Well, load isn't really the right word.  The backends will just be 
asked for objects that *will* do the loading, when they're required to.

Validation
----------

In a pure Trellis world (i.e., without TrellisDB), the simplest way 
to do validation is to just write a rule that lists all current 
errors in an object's state -- all of its constraint violations, in 
other words.

In a larger system, however, this introduces some problems.  First, 
some validation rules aren't really object-level, like "every contact 
must have an email address unique to that contact".  Second, what if 
a validation rule refers to a field that we want to load lazily?

One simple fix for the second issue is to just mark the validation 
rule(s) @optional, since they are only really needed when editing an 
object or trying to save it.  However, once you've edited a given 
object, its validation rules are going to hang around, and keep 
referring to whatever data they used, unless there's some way to 
garbage collect that.  (Which we'll talk more about later).

For the first issue, we may want to define validation rules in terms 
of *queries*, and use query-level notifications to determine whether 
a violation has occurred.  That is, if a change to the object causes 
an addition to a set of "objects with errors", then the change is 
responsible and should be rejected.

Interestingly, this same approach could be used for field-level 
validation... but probably shouldn't.  The big problem with 
query-based validation is that it requires changes to be forwarded to 
the DB service (even if those changes aren't actually written 
out).  That makes them impractical for use as live notifications 
during editing, and suitable only for rejecting save operations.

Actually, that's not really true.  It's not necessary for changes to 
be forwarded to the DB service.  The system could simply create 
virtual sets that bridge virtual records representing an object's 
"current changes" (or "state-to-be") with actual DB state.

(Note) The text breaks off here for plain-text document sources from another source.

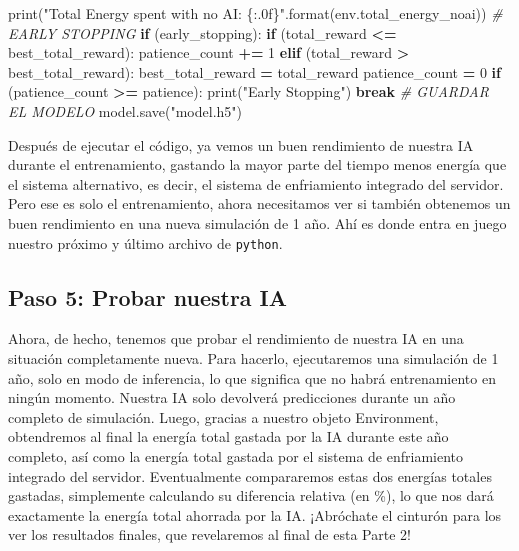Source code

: \documentclass[]{book}
\newenvironment{Shaded}{\begin{snugshade}}{\end{snugshade}}
\newcommand{\BuiltInTok}[1]{#1}
\newcommand{\CommentTok}[1]{\textcolor[rgb]{0.56,0.35,0.01}{\textit{#1}}}
\newcommand{\ControlFlowTok}[1]{\textcolor[rgb]{0.13,0.29,0.53}{\textbf{#1}}}
\newcommand{\DecValTok}[1]{\textcolor[rgb]{0.00,0.00,0.81}{#1}}
\newcommand{\NormalTok}[1]{#1}
\newcommand{\OperatorTok}[1]{\textcolor[rgb]{0.81,0.36,0.00}{\textbf{#1}}}
\newcommand{\SpecialCharTok}[1]{\textcolor[rgb]{0.00,0.00,0.00}{#1}}
\newcommand{\StringTok}[1]{\textcolor[rgb]{0.31,0.60,0.02}{#1}}
\begin{document}
\begin{Shaded}
\begin{Highlighting}[]
        \BuiltInTok{print}\NormalTok{(}\StringTok{"Total Energy spent with no AI: }\SpecialCharTok{\{:.0f\}}\StringTok{"}\NormalTok{.}\BuiltInTok{format}\NormalTok{(env.total_energy_noai))}
        \CommentTok{# EARLY STOPPING}
        \ControlFlowTok{if}\NormalTok{ (early_stopping):}
            \ControlFlowTok{if}\NormalTok{ (total_reward }\OperatorTok{<=}\NormalTok{ best_total_reward):}
\NormalTok{                patience_count }\OperatorTok{+=} \DecValTok{1}
            \ControlFlowTok{elif}\NormalTok{ (total_reward }\OperatorTok{>}\NormalTok{ best_total_reward):}
\NormalTok{                best_total_reward }\OperatorTok{=}\NormalTok{ total_reward}
\NormalTok{                patience_count }\OperatorTok{=} \DecValTok{0}
            \ControlFlowTok{if}\NormalTok{ (patience_count }\OperatorTok{>=}\NormalTok{ patience):}
                \BuiltInTok{print}\NormalTok{(}\StringTok{"Early Stopping"}\NormalTok{)}
                \ControlFlowTok{break}
        \CommentTok{# GUARDAR EL MODELO}
\NormalTok{        model.save(}\StringTok{"model.h5"}\NormalTok{)}
\end{Highlighting}
\end{Shaded}

Después de ejecutar el código, ya vemos un buen rendimiento de nuestra IA durante el entrenamiento, gastando la mayor parte del tiempo menos energía que el sistema alternativo, es decir, el sistema de enfriamiento integrado del servidor. Pero ese es solo el entrenamiento, ahora necesitamos ver si también obtenemos un buen rendimiento en una nueva simulación de 1 año. Ahí es donde entra en juego nuestro próximo y último archivo de \texttt{python}.

\hypertarget{paso-5-probar-nuestra-ia}{%
\subsection{Paso 5: Probar nuestra IA}\label{paso-5-probar-nuestra-ia}}

Ahora, de hecho, tenemos que probar el rendimiento de nuestra IA en una situación completamente nueva. Para hacerlo, ejecutaremos una simulación de 1 año, solo en modo de inferencia, lo que significa que no habrá entrenamiento en ningún momento. Nuestra IA solo devolverá predicciones durante un año completo de simulación. Luego, gracias a nuestro objeto Environment, obtendremos al final la energía total gastada por la IA durante este año completo, así como la energía total gastada por el sistema de enfriamiento integrado del servidor. Eventualmente compararemos estas dos energías totales gastadas, simplemente calculando su diferencia relativa (en \%), lo que nos dará exactamente la energía total ahorrada por la IA. ¡Abróchate el cinturón para los ver los resultados finales, que revelaremos al final de esta Parte 2!
\end{document}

Or, alternately -- and this makes somewhat more sense -- we can 
simply have the DB service keep track of what records are changed, 
and modify query results accordingly.  This would make a query-based 
validation system work splendidly, at the cost of some issues with 
cache coherency.

That is, if you have some sort of query, like let's say a count of 
tasks in various statuses, and you modify the status of an item, then 
the count has to be updated.  Now, we can quite possibly make the 
derived sets generate appropriate change events, and thereby cleanly 
update the display.  But suppose that for some reason we need to 
iterate over the query's rows?

If the query is backed by a database, and the database isn't 
up-to-date, it is going to produce an inconsistent result.  The 
counts returned will not reflect the change in status that hasn't 
been written back to disk yet.

This strongly suggests that to do validation, one needs a different 
"view" of the data, that is isolated from the remainder of the 
system.  Validation queries should explicitly merge the data being 
edited with the current stable state, strictly within the current 
editing context.

This implies, of course, that there is such a thing as an editing 
context!  We need to distinguish between an object that we're just 
reading, and one that we intend to edit.  This could be done at 
"load" time (which isn't really load time) or by asking for editing 
later.  We would also need to be able to save or cancel the changes, 
as well as get a set object that will hold validation data (and 
provide validation events).

O-O, Persistence, and Context
-----------------------------

So far, some bits of this don't sound very much like an object 
persistence system.  Personally, I think that's okay, as transparent 
persistence is highly overrated.  OO mixes code and data, which is a 
bad thing if your data is expected to outlive the application.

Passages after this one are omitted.